Search code examples
google-bigqueryairflow

Airflow BigQueryInsertJobOperator does not render jinja2 template file when called manually


I am trying to call BigQueryInsertJobOperator manually inside a PythonOperator like below, but SQL template is not generated:

def some_func(**kwargs):
# ...
append_tmp_to_raw_and_clean_after = BigQueryInsertJobOperator(
    task_id="append_tmp_to_raw",
    gcp_conn_id=GCP_CONN_ID,
    configuration={
        "query": {
            "query": '{% include "sql/merge_stage_raw_vehicle_position.sql" %}',
            "useLegacySql": False,
        }
    },
    params=params,
)
append_tmp_to_raw_and_clean_after.execute(context=kwargs)
# ....

If I use it as part of a DAG, it works correctly, but when called operator manually, it creates a query that is literally "{% include "sql/merge_stage_raw_vehicle_position.sql" %}" (according to BigQuery logs). Which means template rendering was not done.

I thought maybe I needed to call some method to render SQL explicitly, but after looking at the source code of BigQueryInsertJobOperator, I only found "prepare_template," and it does not use Jinja2, etc.

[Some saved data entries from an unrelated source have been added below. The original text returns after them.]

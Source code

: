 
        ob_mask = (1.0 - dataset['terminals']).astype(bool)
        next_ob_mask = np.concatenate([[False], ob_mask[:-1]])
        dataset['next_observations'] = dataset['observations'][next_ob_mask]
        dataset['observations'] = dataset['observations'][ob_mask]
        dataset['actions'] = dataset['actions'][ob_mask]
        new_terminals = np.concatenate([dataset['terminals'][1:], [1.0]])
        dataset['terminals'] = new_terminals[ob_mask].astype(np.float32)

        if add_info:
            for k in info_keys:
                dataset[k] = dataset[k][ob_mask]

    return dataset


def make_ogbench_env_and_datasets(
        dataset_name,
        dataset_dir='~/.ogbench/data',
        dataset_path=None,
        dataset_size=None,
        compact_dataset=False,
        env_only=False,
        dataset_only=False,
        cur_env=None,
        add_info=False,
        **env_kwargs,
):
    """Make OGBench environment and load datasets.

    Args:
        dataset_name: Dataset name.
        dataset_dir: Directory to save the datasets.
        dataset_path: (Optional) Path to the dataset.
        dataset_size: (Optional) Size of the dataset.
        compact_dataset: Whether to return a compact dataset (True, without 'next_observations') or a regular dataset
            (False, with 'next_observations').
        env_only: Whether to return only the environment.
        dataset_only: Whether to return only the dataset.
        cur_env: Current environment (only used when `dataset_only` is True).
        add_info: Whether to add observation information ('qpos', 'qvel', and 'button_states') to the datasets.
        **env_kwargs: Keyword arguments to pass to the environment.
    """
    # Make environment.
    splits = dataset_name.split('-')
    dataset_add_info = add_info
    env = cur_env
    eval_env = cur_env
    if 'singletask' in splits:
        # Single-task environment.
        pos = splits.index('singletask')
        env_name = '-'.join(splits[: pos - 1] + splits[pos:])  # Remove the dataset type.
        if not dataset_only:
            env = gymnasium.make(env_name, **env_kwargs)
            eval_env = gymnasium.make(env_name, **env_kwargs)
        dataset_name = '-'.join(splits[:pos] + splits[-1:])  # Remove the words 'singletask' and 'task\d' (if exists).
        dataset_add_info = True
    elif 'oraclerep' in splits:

At this point, I think Airflow does some magic as part of DAG to render Jinja templates and replace SQL queries, but because I do it manually inside PythonOperator, it does not work.

I understand that I can manually render the Jinja2 template and pass it as a string, but I was curious if, by any chance, I forgot to call some unknown method to render SQL as it is. It would be ideal.

Thank you very much.

Airflow version: 2.8.0


Solution

  • I think Airflow does some magic as part of DAG to render Jinja templates and replace SQL queries

    It's the sequence of launching a task on a worker for execution. One of the steps is rendering the Jinja strings. The pattern of operator inside operator is bad practice (The main reason for it is what you are experiancing)

    The sequence of launching a task has many steps, when you are invoking operator inside operator you are responsible to handle all these steps yourself because Airflow has no idea that the inner class is operator. The scheduler does not look into the inside of your Python callable. I explained in some more detail about it in https://stackoverflow.com/a/65168908/14624409

    You didn't explain what you are after but probably one of the following would be an alternative to avoid the bad pattern:

    1. Use the relevant hook inside the PythonOperator for the functionality need.
    2. Create custom operator to handle all the needed functionality end to end (thus avoiding the need to wrap BigQueryInsertJobOperator with PythonOperator)

    Moving forward the Airflow community is discussing how to address this (see mailing list thread) I already raised this use case in the thread and pointed out that users are expected the pattern of operator inside operator to simply work out of the box. it's too soon to say what will come out of it but for the moment one of the alternatives I suggested should work just fine.